The lion (Panthera leo) is a species in the family Felidae, and a member of the genus Panthera. It exhibits a pronounced sexual dimorphism; males are larger than females with a typical weight range of 150 to 250 kg (331 to 551 lb) for the former and 120 to 182 kg (265 to 401 lb) for the latter. In addition, male lions have a prominent mane, which is the most recognisable feature of the species. Both sexes have hairy tufts at the end of their tails.
Present in Africa and India, the lion typically inhabits grasslands and savannahs, but is absent in dense forests. It is usually more diurnal than other big cats, but when persecuted adapts to being active at night and at twilight. A lion pride consists of a few adult males, related females and cubs. Prides vary in size and composition from three to 20 adult lions, depending on habitat and prey availability. Females cooperate when hunting and prey mostly on large ungulates, including antelope, deer, buffalo, zebra and even giraffe.

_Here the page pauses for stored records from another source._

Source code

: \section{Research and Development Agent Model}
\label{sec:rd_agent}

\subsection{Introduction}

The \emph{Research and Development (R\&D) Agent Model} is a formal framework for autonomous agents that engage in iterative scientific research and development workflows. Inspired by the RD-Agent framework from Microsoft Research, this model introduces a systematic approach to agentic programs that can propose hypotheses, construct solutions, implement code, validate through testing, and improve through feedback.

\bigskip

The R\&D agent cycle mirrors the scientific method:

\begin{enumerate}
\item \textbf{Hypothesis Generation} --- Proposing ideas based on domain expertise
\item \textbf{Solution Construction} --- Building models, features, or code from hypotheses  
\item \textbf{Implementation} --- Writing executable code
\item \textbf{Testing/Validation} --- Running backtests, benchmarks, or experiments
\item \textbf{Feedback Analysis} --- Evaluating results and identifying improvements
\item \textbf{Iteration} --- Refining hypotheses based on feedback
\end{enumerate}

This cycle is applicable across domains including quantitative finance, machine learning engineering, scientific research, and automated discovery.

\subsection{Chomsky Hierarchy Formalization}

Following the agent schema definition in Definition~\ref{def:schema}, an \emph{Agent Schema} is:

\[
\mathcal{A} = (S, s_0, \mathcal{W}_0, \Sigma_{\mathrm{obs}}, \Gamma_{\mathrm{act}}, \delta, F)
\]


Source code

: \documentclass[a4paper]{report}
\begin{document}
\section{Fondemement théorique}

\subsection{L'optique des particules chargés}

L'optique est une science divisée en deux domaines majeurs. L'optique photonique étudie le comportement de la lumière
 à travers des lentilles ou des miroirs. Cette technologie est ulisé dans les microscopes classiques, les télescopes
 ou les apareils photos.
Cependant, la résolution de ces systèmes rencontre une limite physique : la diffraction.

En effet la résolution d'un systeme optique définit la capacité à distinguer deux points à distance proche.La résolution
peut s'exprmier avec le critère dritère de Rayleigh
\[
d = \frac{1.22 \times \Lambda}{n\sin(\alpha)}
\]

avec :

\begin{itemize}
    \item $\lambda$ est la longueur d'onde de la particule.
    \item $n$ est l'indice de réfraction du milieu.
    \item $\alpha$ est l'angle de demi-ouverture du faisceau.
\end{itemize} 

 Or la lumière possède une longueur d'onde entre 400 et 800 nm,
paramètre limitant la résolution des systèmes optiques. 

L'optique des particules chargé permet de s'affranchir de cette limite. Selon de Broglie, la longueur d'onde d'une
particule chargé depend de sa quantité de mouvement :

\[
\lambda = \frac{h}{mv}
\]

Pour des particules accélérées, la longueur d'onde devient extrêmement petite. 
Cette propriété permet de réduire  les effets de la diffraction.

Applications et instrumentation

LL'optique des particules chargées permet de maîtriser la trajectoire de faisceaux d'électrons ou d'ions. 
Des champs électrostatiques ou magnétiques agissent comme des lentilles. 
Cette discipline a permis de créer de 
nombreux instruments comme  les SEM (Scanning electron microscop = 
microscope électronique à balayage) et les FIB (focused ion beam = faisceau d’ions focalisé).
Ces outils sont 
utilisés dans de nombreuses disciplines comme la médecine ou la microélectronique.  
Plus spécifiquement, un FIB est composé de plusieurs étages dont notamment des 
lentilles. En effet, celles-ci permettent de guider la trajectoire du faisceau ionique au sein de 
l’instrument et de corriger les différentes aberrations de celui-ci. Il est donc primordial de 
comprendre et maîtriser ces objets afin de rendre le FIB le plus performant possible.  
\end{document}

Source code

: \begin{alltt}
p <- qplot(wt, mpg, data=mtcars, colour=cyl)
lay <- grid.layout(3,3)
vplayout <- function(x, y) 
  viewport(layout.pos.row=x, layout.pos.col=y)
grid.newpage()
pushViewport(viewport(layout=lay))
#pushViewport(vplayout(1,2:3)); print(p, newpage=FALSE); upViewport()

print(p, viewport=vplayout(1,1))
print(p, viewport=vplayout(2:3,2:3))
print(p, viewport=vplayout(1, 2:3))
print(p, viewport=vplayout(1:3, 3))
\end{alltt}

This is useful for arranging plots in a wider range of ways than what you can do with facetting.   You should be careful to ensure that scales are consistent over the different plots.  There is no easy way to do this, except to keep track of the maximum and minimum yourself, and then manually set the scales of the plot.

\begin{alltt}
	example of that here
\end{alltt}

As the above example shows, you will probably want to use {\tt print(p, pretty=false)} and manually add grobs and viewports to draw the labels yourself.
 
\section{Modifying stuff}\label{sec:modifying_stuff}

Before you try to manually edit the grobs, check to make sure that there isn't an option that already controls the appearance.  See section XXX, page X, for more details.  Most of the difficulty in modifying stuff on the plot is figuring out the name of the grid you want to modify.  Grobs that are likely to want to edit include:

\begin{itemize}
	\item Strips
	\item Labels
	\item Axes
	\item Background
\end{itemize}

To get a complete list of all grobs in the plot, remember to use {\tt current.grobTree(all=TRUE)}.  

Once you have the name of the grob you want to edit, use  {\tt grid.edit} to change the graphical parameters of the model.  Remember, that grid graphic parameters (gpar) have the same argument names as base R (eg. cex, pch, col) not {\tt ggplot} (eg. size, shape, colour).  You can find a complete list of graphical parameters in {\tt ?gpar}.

In the Pleistocene, lions were the most widespread large land mammals and ranged throughout Eurasia, Africa and North America. Today, the lion occurs in fragmented populations in Sub-Saharan Africa and one in western India. It has been listed as Vulnerable on the IUCN Red List since 1996, as populations in African range countries declined by about 43% since the early 1990s. Lion populations are untenable outside designated protected areas. Although the cause of the decline is not fully understood, habitat loss and conflicts with humans are the greatest causes of concern. The Asiatic lion and the West African lion are listed as Endangered and Critically Endangered, respectively.
The lion is one of the most widely recognised animal symbols in human culture. It has been extensively depicted in sculptures and paintings, on national flags, and in contemporary films and literature. Lions have been kept in menageries since the time of the Roman Empire, and have been a key species sought for exhibition in zoos over the world since the late 18th century. Cultural depictions of lions are known from the Upper Paleolithicperiod, with carvings and paintings from the Lascaux and Chauvet Caves in France dated to 17,000 years ago, through virtually all ancient and medieval cultures where they once occurred.